One thought that kept occurring to me when I was temporarily deprived of contact with my grandson was 'do you want to be in the right, or do you want to see him again?' There was no contest - whatever it took. I kept my mouth shut and did whatever I could to be helpful, including capitulating on what most people would say were highly unreasonable demands from ex-DiL. Riding it out until her anger and spite switched to someone else was awful, but the benefit was that I got to start seeing my grandson who was in turmoil at home and at school, whilst my son was taking court action to formalise his access. I slipped up once and said that I didn't like what she was doing to alienate my grandson from his dad. Apologised a few days later and explained that we all have a wobble sometimes and asked that she would see it in the context of how she acts when under stress. It was 3 months before I saw him, though, and only because she needed someone to look after him when he came out of school one day.

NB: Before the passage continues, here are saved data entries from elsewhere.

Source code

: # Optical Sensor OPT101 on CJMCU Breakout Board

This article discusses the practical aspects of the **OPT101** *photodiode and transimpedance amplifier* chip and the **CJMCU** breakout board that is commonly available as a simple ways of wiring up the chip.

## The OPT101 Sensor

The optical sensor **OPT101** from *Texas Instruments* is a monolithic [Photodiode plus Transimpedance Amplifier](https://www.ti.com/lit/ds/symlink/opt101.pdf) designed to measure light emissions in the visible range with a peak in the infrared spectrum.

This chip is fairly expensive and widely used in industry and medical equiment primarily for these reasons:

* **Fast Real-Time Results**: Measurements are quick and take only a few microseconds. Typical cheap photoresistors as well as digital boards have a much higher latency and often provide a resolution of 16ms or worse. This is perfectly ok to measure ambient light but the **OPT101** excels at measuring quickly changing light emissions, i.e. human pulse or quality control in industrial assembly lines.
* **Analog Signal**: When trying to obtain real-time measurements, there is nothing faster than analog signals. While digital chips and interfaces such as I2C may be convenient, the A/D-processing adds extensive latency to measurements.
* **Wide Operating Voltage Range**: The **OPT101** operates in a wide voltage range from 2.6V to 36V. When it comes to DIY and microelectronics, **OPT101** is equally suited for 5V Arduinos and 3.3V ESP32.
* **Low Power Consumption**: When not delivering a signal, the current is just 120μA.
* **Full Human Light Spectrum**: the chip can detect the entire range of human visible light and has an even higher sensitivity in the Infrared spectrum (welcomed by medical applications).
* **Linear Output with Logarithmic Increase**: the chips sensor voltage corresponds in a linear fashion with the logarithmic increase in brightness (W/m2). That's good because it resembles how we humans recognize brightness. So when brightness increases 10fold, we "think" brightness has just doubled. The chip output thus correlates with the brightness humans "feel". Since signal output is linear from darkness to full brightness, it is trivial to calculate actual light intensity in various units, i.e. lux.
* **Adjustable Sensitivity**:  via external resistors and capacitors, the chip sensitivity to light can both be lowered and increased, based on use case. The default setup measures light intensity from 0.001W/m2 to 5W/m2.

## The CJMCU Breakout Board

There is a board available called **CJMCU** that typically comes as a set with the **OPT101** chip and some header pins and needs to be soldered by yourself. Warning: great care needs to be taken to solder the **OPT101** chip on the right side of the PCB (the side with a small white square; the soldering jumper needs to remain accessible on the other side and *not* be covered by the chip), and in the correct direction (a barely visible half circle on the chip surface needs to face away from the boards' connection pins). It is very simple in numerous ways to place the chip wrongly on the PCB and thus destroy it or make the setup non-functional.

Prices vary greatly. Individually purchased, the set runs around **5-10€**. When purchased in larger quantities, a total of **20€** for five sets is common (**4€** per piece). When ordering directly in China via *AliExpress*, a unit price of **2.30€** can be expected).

Three years on, there's a much happier grandson who sees his dad as often as he wants and may be going to live with him when he starts college. I see him every week and email him freely. Ex-DiL is still hostile but doesn't have the power to make my life miserable now. She can't argue with someone who won't engage in an argument, can she? She's busy fighting with another ex now, and has cut off another set of grandparents.
Unhappily, some grandparents may have gone beyond being able to retrieve the breakdown that has resulted in them losing contact with grandchildren. It's a horrible situation to be in and I hope the children make their own informed decisions as they grow up, but for those grans who are still trying to get things back on a civil footing I would say don't engage in arguments and power games - you'll make a bad situation worse. Apologies and offers to help might stick in your throat, but they are nothing like the agony of being deprived of contact with a much loved grandchild.
One final thought - when this thread runs out, why not change the title to something more appropriate? 'Am I being unreasonable' invites posters to consider whether you might be.